From a supply‑side perspective, no physical oil or gas infrastructure has been reported hit in this specific wave, but the market impact comes from elevated probabilities of: (i) retaliatory Iranian attacks on tankers, LNG carriers, and Gulf export terminals, and (ii) insurance, freight, and routing disruptions in and around Hormuz. Roughly 17–20 mb/d of crude and condensate and about a quarter of global LNG trade normally transit Gulf chokepoints; even a modest effective disruption to 5–10% of this flow, or the perception that such disruption is possible, is enough to move flat prices and time spreads several percent.

Assets most directly affected are Brent and WTI crude benchmarks, Middle East crude grades (Dubai/Oman), and spot/forward LNG benchmarks (JKM, TTF via risk‑on contagion). Tanker equities, freight indices (e.g., TD3C), and Gulf equity indices are likely to price in higher war‑risk premia. Gold and the US dollar can see safe‑haven inflows, particularly if markets interpret this as moving closer to a direct Iran–US confrontation that might at some point target production or export infrastructure.
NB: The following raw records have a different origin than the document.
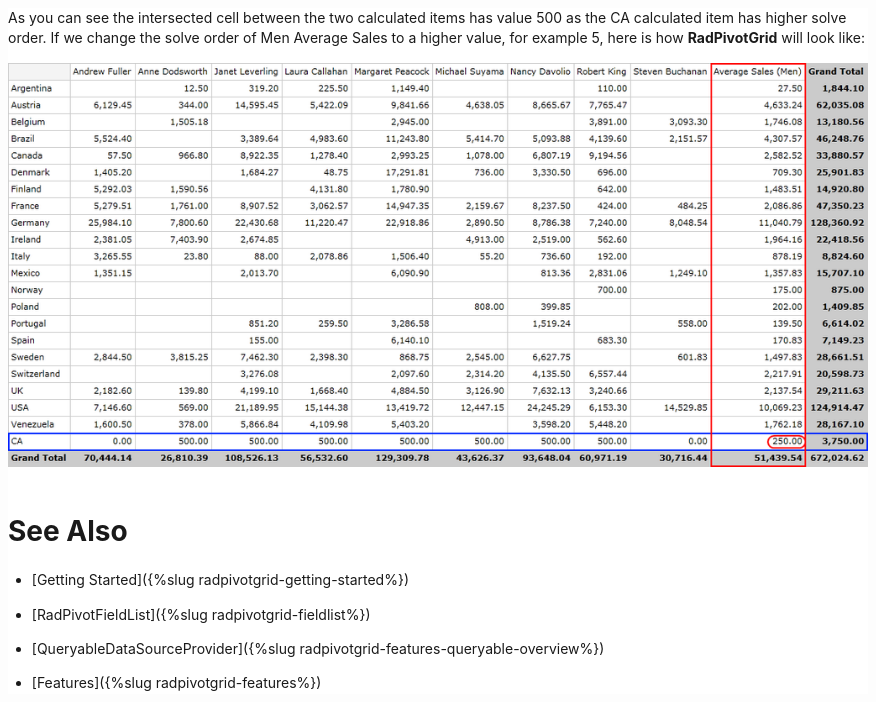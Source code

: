 As you can see the intersected cell between the two calculated items has value 500 as the CA calculated item has higher solve order. If we change the solve order of Men Average Sales to a higher value, for example 5, here is how __RadPivotGrid__ will look like:

![Rad Pivot Grid Features Local Calc Items 03](images/RadPivotGrid_Features_Local_Calc_Items_03.png)

# See Also

 * [Getting Started]({%slug radpivotgrid-getting-started%})

 * [RadPivotFieldList]({%slug radpivotgrid-fieldlist%})

 * [QueryableDataSourceProvider]({%slug radpivotgrid-features-queryable-overview%})

 * [Features]({%slug radpivotgrid-features%})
Historically, episodes such as the 2019 tanker attacks near Hormuz and the 1980s “Tanker War” produced sharp, multi‑percent intraday moves in oil and tanker freight, largely via risk premium rather than realized lost barrels. The current move is similar in character but layered on already heightened Gulf tension, so incremental market sensitivity should be high. Duration of the impact will depend on whether shipping incidents or explicit Iranian counter‑threats follow; baseline expectation is a persistent, but potentially volatile, premium over days to weeks, shifting to structural if hostilities broaden to energy infrastructure or lead to de facto exclusion zones for commercial traffic.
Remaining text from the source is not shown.